Il più sarebbe fatto se si riuscisse a mettere la politica di ogni colore di fronte alle proprie responsabilità su questi elementari concetti, rispetto ai quali gli strali dei commercialisti sono, alla fine, più arringhe difensive che critiche (a meno che, naturalmente, si voglia negare in radice la deriva di oppressione fiscale che questa situazione è suscettibile di generare e, nei fatti, genera) di quelli che considera i suoi interlocutori tecnici e dai quali si aspetta, nel rispetto dei ruoli e nell’interesse di tutti, una sponda interna di rilancio, piuttosto che un muro contro muro.

Fatto questo, diverrebbe possibile elaborare proposte condivise sull’individuazione degli adempimenti telematici oggettivamente imprescindibili e di quelli da cui invece si può prescindere benissimo e sull’efficacia di formule di certificazione analoghe a quelle del “visto di conformità IVA”, previa adeguata valorizzazione del ruolo del commercialista anche nei diritti, oltre che nei doveri. Si potrebbe ipotizzare uno scenario in cui, facendo ammenda anche da posizioni passate, i commercialisti avallino il ricorso a misure fortemente limitative del denaro contante nelle singole transazioni e dei prelevamenti per cassa su base annua, mentre l’Amministrazione finanziaria, messa sempre più in condizione di scovare il sommerso, potrebbe a sua volta concentrare maggiormente la sua attenzione sulle frodi e sull’evasione da occultamento, diminuendo la tendenza, oggi eccessiva proprio per l’esasperazione da gettito che su tutto incombe, ad operare disconoscimenti e riqualificazioni di ciò che viene dichiarato.

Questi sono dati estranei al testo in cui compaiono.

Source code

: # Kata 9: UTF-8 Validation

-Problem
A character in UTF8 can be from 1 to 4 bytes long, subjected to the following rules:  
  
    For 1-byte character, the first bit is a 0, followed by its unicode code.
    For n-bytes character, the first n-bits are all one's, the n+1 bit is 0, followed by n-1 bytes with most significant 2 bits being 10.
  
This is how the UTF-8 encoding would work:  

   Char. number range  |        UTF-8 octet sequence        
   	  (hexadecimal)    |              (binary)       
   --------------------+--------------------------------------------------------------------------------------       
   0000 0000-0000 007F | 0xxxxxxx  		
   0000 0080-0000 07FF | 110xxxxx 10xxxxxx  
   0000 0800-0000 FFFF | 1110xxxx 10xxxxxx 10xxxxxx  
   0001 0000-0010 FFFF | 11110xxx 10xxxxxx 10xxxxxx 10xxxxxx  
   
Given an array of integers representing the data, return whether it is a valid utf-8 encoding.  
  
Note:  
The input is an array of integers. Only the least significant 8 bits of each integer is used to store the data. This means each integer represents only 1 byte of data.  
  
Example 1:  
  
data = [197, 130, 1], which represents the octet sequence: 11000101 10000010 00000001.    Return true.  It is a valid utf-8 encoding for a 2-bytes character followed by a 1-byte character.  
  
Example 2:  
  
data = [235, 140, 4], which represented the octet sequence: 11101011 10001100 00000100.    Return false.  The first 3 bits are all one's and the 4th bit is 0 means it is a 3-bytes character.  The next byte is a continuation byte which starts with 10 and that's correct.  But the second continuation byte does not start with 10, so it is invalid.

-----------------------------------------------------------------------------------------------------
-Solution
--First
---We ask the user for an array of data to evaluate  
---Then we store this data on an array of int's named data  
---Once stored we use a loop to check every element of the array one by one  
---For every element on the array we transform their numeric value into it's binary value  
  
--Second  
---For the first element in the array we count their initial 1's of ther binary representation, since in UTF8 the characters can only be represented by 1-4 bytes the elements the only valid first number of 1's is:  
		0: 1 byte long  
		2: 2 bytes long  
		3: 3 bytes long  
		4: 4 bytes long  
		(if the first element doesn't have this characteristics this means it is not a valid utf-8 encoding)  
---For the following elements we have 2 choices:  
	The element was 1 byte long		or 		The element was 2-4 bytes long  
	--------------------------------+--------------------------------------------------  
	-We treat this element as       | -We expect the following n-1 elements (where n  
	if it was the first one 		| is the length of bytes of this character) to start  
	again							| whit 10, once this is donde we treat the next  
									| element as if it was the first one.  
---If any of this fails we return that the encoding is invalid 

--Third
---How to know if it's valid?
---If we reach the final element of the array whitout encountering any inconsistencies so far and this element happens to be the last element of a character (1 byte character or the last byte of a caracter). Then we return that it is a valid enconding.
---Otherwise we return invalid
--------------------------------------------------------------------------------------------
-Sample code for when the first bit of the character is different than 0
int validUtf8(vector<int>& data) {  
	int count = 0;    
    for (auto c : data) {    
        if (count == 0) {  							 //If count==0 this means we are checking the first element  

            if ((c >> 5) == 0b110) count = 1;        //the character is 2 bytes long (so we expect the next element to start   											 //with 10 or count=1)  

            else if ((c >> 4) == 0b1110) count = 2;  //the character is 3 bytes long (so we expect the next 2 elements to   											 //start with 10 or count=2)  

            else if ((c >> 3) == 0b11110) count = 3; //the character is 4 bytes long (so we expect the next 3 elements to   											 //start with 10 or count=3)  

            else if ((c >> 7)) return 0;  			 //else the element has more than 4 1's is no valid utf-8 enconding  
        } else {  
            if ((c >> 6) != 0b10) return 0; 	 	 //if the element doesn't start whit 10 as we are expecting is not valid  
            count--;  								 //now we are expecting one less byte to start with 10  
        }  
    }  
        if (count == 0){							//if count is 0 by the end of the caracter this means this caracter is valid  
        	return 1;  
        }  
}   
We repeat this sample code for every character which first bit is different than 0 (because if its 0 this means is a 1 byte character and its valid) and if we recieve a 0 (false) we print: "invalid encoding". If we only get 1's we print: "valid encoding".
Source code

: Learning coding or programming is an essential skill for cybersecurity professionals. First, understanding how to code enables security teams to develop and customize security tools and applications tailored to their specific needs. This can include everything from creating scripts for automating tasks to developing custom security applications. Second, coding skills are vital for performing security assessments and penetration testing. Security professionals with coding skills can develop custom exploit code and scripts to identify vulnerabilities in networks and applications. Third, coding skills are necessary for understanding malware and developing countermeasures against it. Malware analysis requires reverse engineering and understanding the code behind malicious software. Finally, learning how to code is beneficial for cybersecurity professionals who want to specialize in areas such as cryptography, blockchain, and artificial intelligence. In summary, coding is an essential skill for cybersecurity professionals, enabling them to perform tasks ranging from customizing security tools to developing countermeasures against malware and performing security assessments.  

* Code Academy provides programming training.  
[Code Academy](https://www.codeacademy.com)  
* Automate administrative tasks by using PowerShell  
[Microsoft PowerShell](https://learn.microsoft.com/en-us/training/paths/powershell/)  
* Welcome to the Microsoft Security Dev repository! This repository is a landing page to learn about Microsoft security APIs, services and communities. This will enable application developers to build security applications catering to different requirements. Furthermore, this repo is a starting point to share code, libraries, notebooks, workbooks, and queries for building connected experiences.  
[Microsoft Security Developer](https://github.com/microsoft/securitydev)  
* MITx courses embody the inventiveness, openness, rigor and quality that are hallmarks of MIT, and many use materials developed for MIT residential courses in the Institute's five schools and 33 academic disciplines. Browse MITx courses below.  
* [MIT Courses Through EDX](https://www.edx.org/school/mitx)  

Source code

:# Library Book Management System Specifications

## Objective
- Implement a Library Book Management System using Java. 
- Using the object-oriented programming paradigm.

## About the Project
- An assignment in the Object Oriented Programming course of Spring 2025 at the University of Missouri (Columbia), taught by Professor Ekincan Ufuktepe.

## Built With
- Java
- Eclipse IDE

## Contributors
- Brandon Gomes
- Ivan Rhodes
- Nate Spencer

Separazione della lotta all’evasione dalle politiche di gettito, tracciabilità e adempimenti condivisi; ma anche adeguata consapevolezza della necessità di approcci diametralmente opposti nel perseguire, con la massima fermezza, le frodi e l’evasione da occultamento (il puro e semplice “nero” come le scatole cinesi nei paradisi fiscali) e nel procedere, con la massima prudenza, a contestazioni di matrice antielusiva o aventi per oggetto il disconoscimento della deducibilità di costi effettivi e debitamente dichiarati, in virtù di sindacati di economicità o valutazioni di non rispondenza alle regole fissate da specifiche disposizioni.
Sarebbe un risultato eccezionale, ma soprattutto davvero utile al Paese. Chi ci sta?